_ACTIVITY_
A complete and exact copy of the data below is required.

** Opening GIVEN DATA block **

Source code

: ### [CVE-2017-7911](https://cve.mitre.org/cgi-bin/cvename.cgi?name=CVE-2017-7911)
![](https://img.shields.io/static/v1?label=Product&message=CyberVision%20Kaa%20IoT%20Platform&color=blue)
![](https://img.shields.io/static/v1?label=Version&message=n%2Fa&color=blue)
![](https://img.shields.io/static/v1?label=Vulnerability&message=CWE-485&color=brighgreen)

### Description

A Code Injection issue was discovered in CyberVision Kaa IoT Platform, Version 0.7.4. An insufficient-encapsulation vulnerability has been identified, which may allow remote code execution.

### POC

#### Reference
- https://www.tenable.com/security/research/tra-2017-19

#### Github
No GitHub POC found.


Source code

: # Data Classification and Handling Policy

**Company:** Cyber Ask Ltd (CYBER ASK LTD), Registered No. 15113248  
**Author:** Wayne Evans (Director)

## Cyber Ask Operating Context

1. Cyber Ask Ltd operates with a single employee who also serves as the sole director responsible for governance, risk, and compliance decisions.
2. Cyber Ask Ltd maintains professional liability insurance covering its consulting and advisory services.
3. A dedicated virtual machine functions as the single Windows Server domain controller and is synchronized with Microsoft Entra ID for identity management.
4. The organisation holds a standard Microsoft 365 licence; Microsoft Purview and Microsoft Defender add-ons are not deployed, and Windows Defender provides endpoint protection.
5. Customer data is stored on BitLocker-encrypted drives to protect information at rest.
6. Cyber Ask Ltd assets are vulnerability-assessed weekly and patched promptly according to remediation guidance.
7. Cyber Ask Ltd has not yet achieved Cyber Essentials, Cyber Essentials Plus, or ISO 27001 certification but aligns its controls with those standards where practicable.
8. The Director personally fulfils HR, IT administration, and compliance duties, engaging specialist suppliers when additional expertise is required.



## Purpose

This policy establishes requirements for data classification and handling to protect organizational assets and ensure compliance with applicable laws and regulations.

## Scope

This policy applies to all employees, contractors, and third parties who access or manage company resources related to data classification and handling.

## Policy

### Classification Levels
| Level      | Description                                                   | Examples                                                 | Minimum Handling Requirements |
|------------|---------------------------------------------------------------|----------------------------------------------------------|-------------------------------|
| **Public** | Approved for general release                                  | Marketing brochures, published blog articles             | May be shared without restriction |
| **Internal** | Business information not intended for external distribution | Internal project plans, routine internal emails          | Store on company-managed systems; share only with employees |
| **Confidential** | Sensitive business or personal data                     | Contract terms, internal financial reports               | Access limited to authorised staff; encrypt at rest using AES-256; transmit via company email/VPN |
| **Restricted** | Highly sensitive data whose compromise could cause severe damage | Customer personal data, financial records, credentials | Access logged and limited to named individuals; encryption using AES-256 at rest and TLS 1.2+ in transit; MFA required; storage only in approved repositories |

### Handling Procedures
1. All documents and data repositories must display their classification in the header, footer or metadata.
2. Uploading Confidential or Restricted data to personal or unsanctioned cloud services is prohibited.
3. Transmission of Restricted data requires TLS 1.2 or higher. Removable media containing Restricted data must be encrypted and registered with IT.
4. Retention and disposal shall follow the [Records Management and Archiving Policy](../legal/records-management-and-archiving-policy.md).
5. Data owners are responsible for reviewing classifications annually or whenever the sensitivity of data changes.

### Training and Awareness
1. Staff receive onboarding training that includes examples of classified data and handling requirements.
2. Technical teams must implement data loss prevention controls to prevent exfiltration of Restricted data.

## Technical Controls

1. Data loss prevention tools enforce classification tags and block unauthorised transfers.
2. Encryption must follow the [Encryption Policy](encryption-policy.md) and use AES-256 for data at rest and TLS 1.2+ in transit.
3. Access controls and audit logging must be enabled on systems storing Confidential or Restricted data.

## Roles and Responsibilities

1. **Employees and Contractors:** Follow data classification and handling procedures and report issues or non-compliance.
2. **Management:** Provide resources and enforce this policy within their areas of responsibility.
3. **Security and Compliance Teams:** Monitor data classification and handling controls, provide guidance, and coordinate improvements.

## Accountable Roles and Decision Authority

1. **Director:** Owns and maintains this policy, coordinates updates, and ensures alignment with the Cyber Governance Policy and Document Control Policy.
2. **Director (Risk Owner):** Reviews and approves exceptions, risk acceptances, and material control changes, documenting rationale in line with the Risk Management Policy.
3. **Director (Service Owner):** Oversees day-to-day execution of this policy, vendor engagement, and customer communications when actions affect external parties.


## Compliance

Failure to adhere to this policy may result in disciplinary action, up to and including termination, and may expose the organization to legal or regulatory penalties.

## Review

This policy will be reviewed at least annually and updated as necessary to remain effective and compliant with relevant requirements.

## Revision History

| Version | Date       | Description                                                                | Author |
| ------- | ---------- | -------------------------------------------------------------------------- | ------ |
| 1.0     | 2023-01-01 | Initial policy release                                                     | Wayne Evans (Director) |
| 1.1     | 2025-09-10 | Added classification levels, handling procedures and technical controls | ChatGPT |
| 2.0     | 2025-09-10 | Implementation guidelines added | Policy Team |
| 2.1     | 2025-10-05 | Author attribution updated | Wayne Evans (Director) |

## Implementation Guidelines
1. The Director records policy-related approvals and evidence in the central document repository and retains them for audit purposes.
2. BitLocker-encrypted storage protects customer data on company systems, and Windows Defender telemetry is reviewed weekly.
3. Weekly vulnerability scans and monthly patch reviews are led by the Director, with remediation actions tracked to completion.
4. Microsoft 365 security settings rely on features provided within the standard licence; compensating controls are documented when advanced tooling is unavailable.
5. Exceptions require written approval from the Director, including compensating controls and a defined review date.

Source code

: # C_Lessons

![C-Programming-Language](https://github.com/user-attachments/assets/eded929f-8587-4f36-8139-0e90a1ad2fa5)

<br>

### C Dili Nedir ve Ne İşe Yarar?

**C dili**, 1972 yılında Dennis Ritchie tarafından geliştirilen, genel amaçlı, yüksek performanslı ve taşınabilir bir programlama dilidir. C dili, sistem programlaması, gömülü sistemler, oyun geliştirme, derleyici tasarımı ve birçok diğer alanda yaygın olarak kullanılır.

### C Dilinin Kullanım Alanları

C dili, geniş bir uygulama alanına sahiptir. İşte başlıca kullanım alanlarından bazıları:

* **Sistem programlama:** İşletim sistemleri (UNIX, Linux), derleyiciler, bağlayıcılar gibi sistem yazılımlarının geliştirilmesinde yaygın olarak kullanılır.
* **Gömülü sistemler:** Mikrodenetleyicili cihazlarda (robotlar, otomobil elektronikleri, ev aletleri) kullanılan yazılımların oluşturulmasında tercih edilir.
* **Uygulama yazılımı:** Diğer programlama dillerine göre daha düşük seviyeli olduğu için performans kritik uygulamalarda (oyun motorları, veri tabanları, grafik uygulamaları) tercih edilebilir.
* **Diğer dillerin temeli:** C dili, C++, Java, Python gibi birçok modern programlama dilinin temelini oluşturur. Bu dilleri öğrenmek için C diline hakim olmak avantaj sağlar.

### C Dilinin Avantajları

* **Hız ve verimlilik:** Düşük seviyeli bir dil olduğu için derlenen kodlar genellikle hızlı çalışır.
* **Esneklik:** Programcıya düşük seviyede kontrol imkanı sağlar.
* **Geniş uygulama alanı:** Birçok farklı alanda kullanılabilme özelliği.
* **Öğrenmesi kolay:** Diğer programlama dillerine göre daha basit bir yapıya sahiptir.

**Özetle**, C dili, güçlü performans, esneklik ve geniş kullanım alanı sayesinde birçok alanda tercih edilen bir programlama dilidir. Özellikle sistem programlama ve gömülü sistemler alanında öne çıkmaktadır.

** Closing GIVEN DATA block **

_OUTPUT FOR THIS EXERCISE_
Source code

: ### [CVE-2017-7911](https://cve.mitre.org/cgi-bin/cvename.cgi?name=CVE-2017-7911)
![](https://img.shields.io/static/v1?label=Product&message=CyberVision%20Kaa%20IoT%20Platform&color=blue)
![](https://img.shields.io/static/v1?label=Version&message=n%2Fa&color=blue)
![](https://img.shields.io/static/v1?label=Vulnerability&message=CWE-485&color=brighgreen)

### Description

A Code Injection issue was discovered in CyberVision Kaa IoT Platform, Version 0.7.4. An insufficient-encapsulation vulnerability has been identified, which may allow remote code execution.

### POC

#### Reference
- https://www.tenable.com/security/research/tra-2017-19

#### Github
No GitHub POC found.


Source code

: # Data Classification and Handling Policy

**Company:** Cyber Ask Ltd (CYBER ASK LTD), Registered No. 15113248  
**Author:** Wayne Evans (Director)

## Cyber Ask Operating Context

1. Cyber Ask Ltd operates with a single employee who also serves as the sole director responsible for governance, risk, and compliance decisions.
2. Cyber Ask Ltd maintains professional liability insurance covering its consulting and advisory services.
3. A dedicated virtual machine functions as the single Windows Server domain controller and is synchronized with Microsoft Entra ID for identity management.
4. The organisation holds a standard Microsoft 365 licence; Microsoft Purview and Microsoft Defender add-ons are not deployed, and Windows Defender provides endpoint protection.
5. Customer data is stored on BitLocker-encrypted drives to protect information at rest.
6. Cyber Ask Ltd assets are vulnerability-assessed weekly and patched promptly according to remediation guidance.
7. Cyber Ask Ltd has not yet achieved Cyber Essentials, Cyber Essentials Plus, or ISO 27001 certification but aligns its controls with those standards where practicable.
8. The Director personally fulfils HR, IT administration, and compliance duties, engaging specialist suppliers when additional expertise is required.



## Purpose

This policy establishes requirements for data classification and handling to protect organizational assets and ensure compliance with applicable laws and regulations.

## Scope

This policy applies to all employees, contractors, and third parties who access or manage company resources related to data classification and handling.

## Policy

### Classification Levels
| Level      | Description                                                   | Examples                                                 | Minimum Handling Requirements |
|------------|---------------------------------------------------------------|----------------------------------------------------------|-------------------------------|
| **Public** | Approved for general release                                  | Marketing brochures, published blog articles             | May be shared without restriction |
| **Internal** | Business information not intended for external distribution | Internal project plans, routine internal emails          | Store on company-managed systems; share only with employees |
| **Confidential** | Sensitive business or personal data                     | Contract terms, internal financial reports               | Access limited to authorised staff; encrypt at rest using AES-256; transmit via company email/VPN |
| **Restricted** | Highly sensitive data whose compromise could cause severe damage | Customer personal data, financial records, credentials | Access logged and limited to named individuals; encryption using AES-256 at rest and TLS 1.2+ in transit; MFA required; storage only in approved repositories |

### Handling Procedures
1. All documents and data repositories must display their classification in the header, footer or metadata.
2. Uploading Confidential or Restricted data to personal or unsanctioned cloud services is prohibited.
3. Transmission of Restricted data requires TLS 1.2 or higher. Removable media containing Restricted data must be encrypted and registered with IT.
4. Retention and disposal shall follow the [Records Management and Archiving Policy](../legal/records-management-and-archiving-policy.md).
5. Data owners are responsible for reviewing classifications annually or whenever the sensitivity of data changes.

### Training and Awareness
1. Staff receive onboarding training that includes examples of classified data and handling requirements.
2. Technical teams must implement data loss prevention controls to prevent exfiltration of Restricted data.

## Technical Controls

1. Data loss prevention tools enforce classification tags and block unauthorised transfers.
2. Encryption must follow the [Encryption Policy](encryption-policy.md) and use AES-256 for data at rest and TLS 1.2+ in transit.
3. Access controls and audit logging must be enabled on systems storing Confidential or Restricted data.

## Roles and Responsibilities

1. **Employees and Contractors:** Follow data classification and handling procedures and report issues or non-compliance.
2. **Management:** Provide resources and enforce this policy within their areas of responsibility.
3. **Security and Compliance Teams:** Monitor data classification and handling controls, provide guidance, and coordinate improvements.

## Accountable Roles and Decision Authority

1. **Director:** Owns and maintains this policy, coordinates updates, and ensures alignment with the Cyber Governance Policy and Document Control Policy.
2. **Director (Risk Owner):** Reviews and approves exceptions, risk acceptances, and material control changes, documenting rationale in line with the Risk Management Policy.
3. **Director (Service Owner):** Oversees day-to-day execution of this policy, vendor engagement, and customer communications when actions affect external parties.


## Compliance

Failure to adhere to this policy may result in disciplinary action, up to and including termination, and may expose the organization to legal or regulatory penalties.

## Review

This policy will be reviewed at least annually and updated as necessary to remain effective and compliant with relevant requirements.

## Revision History

| Version | Date       | Description                                                                | Author |
| ------- | ---------- | -------------------------------------------------------------------------- | ------ |
| 1.0     | 2023-01-01 | Initial policy release                                                     | Wayne Evans (Director) |
| 1.1     | 2025-09-10 | Added classification levels, handling procedures and technical controls | ChatGPT |
| 2.0     | 2025-09-10 | Implementation guidelines added | Policy Team |
| 2.1     | 2025-10-05 | Author attribution updated | Wayne Evans (Director) |

## Implementation Guidelines
1. The Director records policy-related approvals and evidence in the central document repository and retains them for audit purposes.
2. BitLocker-encrypted storage protects customer data on company systems, and Windows Defender telemetry is reviewed weekly.
3. Weekly vulnerability scans and monthly patch reviews are led by the Director, with remediation actions tracked to completion.
4. Microsoft 365 security settings rely on features provided within the standard licence; compensating controls are documented when advanced tooling is unavailable.
5. Exceptions require written approval from the Director, including compensating controls and a defined review date.

Source code

: # C_Lessons

![C-Programming-Language](https://github.com/user-attachments/assets/eded929f-8587-4f36-8139-0e90a1ad2fa5)

<br>

### C Dili Nedir ve Ne İşe Yarar?

**C dili**, 1972 yılında Dennis Ritchie tarafından geliştirilen, genel amaçlı, yüksek performanslı ve taşınabilir bir programlama dilidir. C dili, sistem programlaması, gömülü sistemler, oyun geliştirme, derleyici tasarımı ve birçok diğer alanda yaygın olarak kullanılır.

### C Dilinin Kullanım Alanları

C dili, geniş bir uygulama alanına sahiptir. İşte başlıca kullanım alanlarından bazıları:

* **Sistem programlama:** İşletim sistemleri (UNIX, Linux), derleyiciler, bağlayıcılar gibi sistem yazılımlarının geliştirilmesinde yaygın olarak kullanılır.
* **Gömülü sistemler:** Mikrodenetleyicili cihazlarda (robotlar, otomobil elektronikleri, ev aletleri) kullanılan yazılımların oluşturulmasında tercih edilir.
* **Uygulama yazılımı:** Diğer programlama dillerine göre daha düşük seviyeli olduğu için performans kritik uygulamalarda (oyun motorları, veri tabanları, grafik uygulamaları) tercih edilebilir.
* **Diğer dillerin temeli:** C dili, C++, Java, Python gibi birçok modern programlama dilinin temelini oluşturur. Bu dilleri öğrenmek için C diline hakim olmak avantaj sağlar.

### C Dilinin Avantajları

* **Hız ve verimlilik:** Düşük seviyeli bir dil olduğu için derlenen kodlar genellikle hızlı çalışır.
* **Esneklik:** Programcıya düşük seviyede kontrol imkanı sağlar.
* **Geniş uygulama alanı:** Birçok farklı alanda kullanılabilme özelliği.
* **Öğrenmesi kolay:** Diğer programlama dillerine göre daha basit bir yapıya sahiptir.

**Özetle**, C dili, güçlü performans, esneklik ve geniş kullanım alanı sayesinde birçok alanda tercih edilen bir programlama dilidir. Özellikle sistem programlama ve gömülü sistemler alanında öne çıkmaktadır.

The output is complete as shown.